UNHCR advocates for an end to arbitrary detention in Libya and the release of refugees and asylum-seekers from detention, especially those who are unaccompanied/separated children and other vulnerable individuals. UNHCR also calls for care arrangements for children and family tracing. In 2019, UNHCR and its partners conducted 1,351 visits to detention centres; in 2020 with such reduced movement due to the COVID-19 pandemic, 264 such visits have been conducted. In mid-October, following negotiations with Libyan authorities of the Department of Combatting Illegal Migration (DCIM), some 140 asylum-seekers were released over several days from the Suq Alkhamees DC. All of those released were transported by UNHCR to the Community Day Centre and/or to Serraj registration office, where they received UNHCR’s urban package of assistance, including registration documents, cash grants, food parcels (as part of UNHCR-WFP joint programme), non-food items, hygiene kits and medical checks. Temporary accommodation in the community was arranged by UNHCR’s partner CESVI. Those with specific needs/profiles are further scheduled for protection interviews, before possible referral to durable solutions. In 2020, 387 refugees and asylum-seekers were released following UNHCR’s advocacy efforts (1,780 in 2019), mainly for the purpose of evacuation to a safe third country. Similarly, in mid-January of this year, UNHCR helped to support the transfer of 121 asylum-seekers detained at Zintan (Daher Al Jabal) detention centre (135 kms south-west of Tripoli), to Tripoli, where they received UNHCR’s urban package of assistance.

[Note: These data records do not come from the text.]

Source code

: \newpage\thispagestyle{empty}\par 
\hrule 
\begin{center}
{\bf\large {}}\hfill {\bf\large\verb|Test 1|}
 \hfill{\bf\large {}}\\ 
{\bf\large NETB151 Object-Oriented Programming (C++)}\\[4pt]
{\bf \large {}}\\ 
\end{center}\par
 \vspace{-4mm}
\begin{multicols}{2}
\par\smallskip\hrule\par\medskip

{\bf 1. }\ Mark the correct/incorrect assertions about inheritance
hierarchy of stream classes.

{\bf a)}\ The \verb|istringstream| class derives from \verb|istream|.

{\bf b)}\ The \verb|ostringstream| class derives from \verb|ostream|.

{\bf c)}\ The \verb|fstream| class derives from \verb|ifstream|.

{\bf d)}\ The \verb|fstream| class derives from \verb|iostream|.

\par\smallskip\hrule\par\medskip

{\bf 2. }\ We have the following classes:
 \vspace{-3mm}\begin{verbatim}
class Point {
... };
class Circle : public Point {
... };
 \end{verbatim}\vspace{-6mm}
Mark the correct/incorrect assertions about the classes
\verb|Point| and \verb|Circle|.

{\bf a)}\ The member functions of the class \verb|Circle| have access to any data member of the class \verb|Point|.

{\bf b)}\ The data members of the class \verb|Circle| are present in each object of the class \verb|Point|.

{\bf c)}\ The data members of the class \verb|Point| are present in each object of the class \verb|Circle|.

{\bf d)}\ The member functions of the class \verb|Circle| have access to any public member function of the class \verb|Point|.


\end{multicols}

▪ UNHCR and its partners have limited access to official government detention centres, where they provide lifesaving assistance, including medical services and the distribution of emergency relief items (CRIs) and where particularly poor hygiene conditions contribute to the risk of spreading of diseases. UNHCR continues to advocate for alternatives to detention, an end to arbitrary detention and the establishment of a judicial review process. UNHCR also advocates for measures to be taken to reduce the risk of sexual and gender-based violence.